The Altar of Agnus Dei

Dear People of God at Transfiguration,

 If you have not yet seen the Chapel which has been set up in the old Rectory, try to find an opportunity to visit. 

An old altar, from the earlier Transfiguration Church building, was found in the rectory garage, and lovingly restored for use. The front of the altar has a representation of the Agnus Dei, (Latin for Lamb of God) a symbol of Christ derived from John 1:29,  wherein John, who is baptizing folks in the Jordon River, says, “Behold, the Lamb of God…;” and from Isaiah 53:7, as Isaiah says of the long-desired  Messiah, “He was oppressed,…afflicted, yet He opened not His mouth, He is as a lamb to the slaughter, as a sheep before her slaughters is dumb, so He opens not His mouth.”  As Fr. Bob pointed out this Sunday past, we are struck with the contrast between the concepts of our Lord as Christ the King, and Christ as suffering servant in our behalf.   Ruler and servant, all for  our sakes.   This symbol, the Agnus Dei, is thought to have been in use by the Christian Church since the fifth century, in Rome.

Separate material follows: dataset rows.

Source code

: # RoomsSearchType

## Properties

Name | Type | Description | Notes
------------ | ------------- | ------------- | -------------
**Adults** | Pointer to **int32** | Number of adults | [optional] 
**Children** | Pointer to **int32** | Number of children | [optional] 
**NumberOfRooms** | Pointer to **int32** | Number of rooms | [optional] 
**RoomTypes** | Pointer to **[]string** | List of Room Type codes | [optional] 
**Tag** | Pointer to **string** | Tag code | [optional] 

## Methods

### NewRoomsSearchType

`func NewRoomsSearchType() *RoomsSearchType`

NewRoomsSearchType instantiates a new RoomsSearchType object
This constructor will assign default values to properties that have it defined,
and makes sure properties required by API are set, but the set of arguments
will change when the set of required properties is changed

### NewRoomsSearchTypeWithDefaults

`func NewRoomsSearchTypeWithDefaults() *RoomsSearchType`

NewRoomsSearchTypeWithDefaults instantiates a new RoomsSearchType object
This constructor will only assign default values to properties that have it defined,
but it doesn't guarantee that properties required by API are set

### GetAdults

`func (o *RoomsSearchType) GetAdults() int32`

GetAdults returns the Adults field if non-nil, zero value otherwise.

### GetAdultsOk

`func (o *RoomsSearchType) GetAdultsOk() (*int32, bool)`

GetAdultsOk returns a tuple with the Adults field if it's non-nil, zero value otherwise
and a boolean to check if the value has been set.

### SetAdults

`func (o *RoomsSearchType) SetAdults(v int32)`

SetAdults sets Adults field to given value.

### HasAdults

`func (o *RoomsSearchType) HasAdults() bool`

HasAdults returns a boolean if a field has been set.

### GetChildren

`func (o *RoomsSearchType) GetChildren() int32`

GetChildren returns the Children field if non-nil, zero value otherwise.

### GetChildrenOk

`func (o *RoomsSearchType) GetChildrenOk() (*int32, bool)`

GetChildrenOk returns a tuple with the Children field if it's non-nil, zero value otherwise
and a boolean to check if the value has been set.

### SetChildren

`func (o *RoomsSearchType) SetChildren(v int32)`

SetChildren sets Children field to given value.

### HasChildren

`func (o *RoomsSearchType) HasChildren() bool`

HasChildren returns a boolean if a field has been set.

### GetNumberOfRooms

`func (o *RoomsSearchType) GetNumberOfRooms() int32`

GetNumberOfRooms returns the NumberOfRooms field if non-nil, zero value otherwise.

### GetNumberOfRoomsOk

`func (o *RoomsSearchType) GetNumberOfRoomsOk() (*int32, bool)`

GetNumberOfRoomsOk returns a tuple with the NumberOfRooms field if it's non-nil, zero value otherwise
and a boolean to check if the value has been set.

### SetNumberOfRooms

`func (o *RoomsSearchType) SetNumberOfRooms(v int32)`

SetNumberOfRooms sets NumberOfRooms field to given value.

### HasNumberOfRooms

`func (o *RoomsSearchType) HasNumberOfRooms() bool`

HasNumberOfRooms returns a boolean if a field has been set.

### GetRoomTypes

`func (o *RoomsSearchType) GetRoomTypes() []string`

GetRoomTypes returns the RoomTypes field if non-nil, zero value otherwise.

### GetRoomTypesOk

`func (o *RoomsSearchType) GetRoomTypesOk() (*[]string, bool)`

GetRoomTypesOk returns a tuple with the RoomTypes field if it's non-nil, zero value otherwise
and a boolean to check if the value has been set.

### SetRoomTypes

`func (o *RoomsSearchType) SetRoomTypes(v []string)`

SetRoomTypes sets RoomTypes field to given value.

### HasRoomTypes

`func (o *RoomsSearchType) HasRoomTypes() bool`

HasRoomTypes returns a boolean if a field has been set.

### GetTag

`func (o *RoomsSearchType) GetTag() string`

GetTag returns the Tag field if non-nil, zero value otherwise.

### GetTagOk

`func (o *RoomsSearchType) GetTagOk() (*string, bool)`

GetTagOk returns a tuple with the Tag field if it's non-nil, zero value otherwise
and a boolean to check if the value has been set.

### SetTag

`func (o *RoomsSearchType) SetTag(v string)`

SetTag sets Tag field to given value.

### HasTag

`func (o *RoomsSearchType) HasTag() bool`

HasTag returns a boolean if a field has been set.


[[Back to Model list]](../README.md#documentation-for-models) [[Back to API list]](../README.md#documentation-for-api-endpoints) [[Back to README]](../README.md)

The mid-week Mass is celebrated in the lovely Chapel each Wednesday morning at 9:00 AM, followed by Bible Study at 10:00 AM.  All are welcome, of course, and you may be assured that this is not by any means a solemn, staid approach to Scripture, but rather a lively discussion from which we all derive a great deal of joy and thought-provoking interaction.  We shall hope to see many of you there as together we seek the Kingdom of God.